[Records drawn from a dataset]
---*---
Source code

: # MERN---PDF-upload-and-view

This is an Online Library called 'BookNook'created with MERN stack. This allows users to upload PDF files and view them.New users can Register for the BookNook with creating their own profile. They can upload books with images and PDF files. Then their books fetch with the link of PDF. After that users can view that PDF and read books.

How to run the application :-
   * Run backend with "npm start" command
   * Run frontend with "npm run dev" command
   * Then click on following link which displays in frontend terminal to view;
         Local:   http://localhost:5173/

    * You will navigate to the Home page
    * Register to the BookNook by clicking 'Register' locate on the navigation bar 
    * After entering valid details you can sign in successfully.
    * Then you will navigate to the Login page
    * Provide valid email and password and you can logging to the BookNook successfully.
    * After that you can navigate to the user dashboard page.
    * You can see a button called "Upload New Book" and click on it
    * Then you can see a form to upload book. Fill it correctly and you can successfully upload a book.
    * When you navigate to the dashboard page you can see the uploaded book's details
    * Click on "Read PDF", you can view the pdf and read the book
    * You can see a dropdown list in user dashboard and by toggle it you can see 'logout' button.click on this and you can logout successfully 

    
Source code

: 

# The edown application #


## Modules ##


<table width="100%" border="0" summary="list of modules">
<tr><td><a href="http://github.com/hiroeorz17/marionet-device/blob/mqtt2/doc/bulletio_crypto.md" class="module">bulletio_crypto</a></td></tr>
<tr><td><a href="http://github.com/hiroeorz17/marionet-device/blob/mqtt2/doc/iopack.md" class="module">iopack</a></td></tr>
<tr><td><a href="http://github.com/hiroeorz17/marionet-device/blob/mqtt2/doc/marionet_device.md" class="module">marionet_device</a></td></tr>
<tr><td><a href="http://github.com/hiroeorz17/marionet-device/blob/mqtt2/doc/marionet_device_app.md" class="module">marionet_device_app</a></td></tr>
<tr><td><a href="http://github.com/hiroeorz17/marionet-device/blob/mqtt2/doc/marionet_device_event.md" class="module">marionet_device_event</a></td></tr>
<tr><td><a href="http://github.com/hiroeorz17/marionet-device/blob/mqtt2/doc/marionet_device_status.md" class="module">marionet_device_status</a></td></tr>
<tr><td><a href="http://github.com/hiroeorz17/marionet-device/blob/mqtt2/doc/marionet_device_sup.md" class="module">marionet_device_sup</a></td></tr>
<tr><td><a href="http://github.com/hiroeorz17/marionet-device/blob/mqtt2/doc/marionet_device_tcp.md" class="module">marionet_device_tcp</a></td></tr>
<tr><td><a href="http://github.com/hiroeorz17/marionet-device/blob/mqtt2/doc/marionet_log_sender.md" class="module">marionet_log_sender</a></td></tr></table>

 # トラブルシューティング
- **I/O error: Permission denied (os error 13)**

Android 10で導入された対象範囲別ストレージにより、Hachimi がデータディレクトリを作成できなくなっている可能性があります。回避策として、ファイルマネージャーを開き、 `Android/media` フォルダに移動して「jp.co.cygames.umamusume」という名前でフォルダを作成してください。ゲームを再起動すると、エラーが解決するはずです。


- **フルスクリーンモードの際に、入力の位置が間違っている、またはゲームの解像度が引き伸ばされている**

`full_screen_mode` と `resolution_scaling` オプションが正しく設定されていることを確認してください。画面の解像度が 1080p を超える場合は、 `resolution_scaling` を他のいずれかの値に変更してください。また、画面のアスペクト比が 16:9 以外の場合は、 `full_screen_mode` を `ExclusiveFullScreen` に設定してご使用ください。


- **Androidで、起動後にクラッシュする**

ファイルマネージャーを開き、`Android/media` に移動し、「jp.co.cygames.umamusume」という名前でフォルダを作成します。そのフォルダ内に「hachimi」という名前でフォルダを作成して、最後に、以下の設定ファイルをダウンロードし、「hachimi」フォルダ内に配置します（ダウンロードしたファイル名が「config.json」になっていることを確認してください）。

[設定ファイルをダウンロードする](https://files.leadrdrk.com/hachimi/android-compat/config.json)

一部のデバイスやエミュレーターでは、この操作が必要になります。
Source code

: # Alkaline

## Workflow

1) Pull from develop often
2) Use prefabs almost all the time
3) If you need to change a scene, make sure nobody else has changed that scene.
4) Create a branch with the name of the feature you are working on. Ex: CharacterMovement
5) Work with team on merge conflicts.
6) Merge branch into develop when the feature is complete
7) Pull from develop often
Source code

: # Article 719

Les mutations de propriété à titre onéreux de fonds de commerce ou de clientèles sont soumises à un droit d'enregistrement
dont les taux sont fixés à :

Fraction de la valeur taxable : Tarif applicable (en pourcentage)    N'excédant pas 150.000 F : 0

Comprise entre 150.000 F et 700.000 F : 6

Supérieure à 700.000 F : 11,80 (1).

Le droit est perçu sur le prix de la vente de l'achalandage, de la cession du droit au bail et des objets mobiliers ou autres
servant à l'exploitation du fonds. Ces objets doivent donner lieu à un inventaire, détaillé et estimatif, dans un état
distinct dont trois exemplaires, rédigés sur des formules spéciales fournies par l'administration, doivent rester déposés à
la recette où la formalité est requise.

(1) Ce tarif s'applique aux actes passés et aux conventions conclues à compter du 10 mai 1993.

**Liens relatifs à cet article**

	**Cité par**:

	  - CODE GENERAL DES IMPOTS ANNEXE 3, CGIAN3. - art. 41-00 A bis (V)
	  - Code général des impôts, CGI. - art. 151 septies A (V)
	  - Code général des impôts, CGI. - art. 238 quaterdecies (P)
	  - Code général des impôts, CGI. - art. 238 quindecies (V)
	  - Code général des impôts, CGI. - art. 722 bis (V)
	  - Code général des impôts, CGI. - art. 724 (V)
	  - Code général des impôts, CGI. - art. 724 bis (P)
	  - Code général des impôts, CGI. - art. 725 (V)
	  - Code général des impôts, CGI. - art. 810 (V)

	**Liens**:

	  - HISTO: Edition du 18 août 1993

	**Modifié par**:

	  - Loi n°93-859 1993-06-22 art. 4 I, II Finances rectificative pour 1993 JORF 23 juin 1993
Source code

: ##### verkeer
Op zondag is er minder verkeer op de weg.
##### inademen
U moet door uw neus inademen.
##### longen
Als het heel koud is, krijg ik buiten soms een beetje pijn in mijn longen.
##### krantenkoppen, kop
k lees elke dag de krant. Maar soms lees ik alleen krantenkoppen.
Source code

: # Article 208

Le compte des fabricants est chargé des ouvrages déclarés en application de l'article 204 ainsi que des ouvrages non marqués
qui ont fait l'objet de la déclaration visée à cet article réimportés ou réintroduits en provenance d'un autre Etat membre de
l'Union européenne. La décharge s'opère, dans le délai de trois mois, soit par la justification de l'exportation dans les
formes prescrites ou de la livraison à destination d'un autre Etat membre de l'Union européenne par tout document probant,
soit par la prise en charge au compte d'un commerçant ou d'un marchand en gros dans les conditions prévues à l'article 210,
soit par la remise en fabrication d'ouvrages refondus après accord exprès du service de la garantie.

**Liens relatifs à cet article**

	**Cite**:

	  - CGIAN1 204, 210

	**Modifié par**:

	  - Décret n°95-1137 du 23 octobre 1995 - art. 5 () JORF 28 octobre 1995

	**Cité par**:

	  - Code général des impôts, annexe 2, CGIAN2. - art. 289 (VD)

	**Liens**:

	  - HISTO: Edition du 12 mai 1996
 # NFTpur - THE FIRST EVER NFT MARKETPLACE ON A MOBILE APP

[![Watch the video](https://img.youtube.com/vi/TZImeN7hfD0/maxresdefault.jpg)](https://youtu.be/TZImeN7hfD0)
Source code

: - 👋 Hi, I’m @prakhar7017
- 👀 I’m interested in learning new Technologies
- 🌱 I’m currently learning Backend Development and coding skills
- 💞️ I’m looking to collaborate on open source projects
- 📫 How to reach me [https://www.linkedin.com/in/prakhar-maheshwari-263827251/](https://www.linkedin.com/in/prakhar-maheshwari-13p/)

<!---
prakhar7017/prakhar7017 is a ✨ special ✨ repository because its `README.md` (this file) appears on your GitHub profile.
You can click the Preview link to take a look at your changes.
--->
---*---
Given the data above, transcribe exactly the lines from the one containing "(1) Ce tarif" down to the one containing "- Code général des impôts, CGI. - art. 724 (V)", and no others.

(1) Ce tarif s'applique aux actes passés et aux conventions conclues à compter du 10 mai 1993.

**Liens relatifs à cet article**

	**Cité par**:

	  - CODE GENERAL DES IMPOTS ANNEXE 3, CGIAN3. - art. 41-00 A bis (V)
	  - Code général des impôts, CGI. - art. 151 septies A (V)
	  - Code général des impôts, CGI. - art. 238 quaterdecies (P)
	  - Code général des impôts, CGI. - art. 238 quindecies (V)
	  - Code général des impôts, CGI. - art. 722 bis (V)
	  - Code général des impôts, CGI. - art. 724 (V)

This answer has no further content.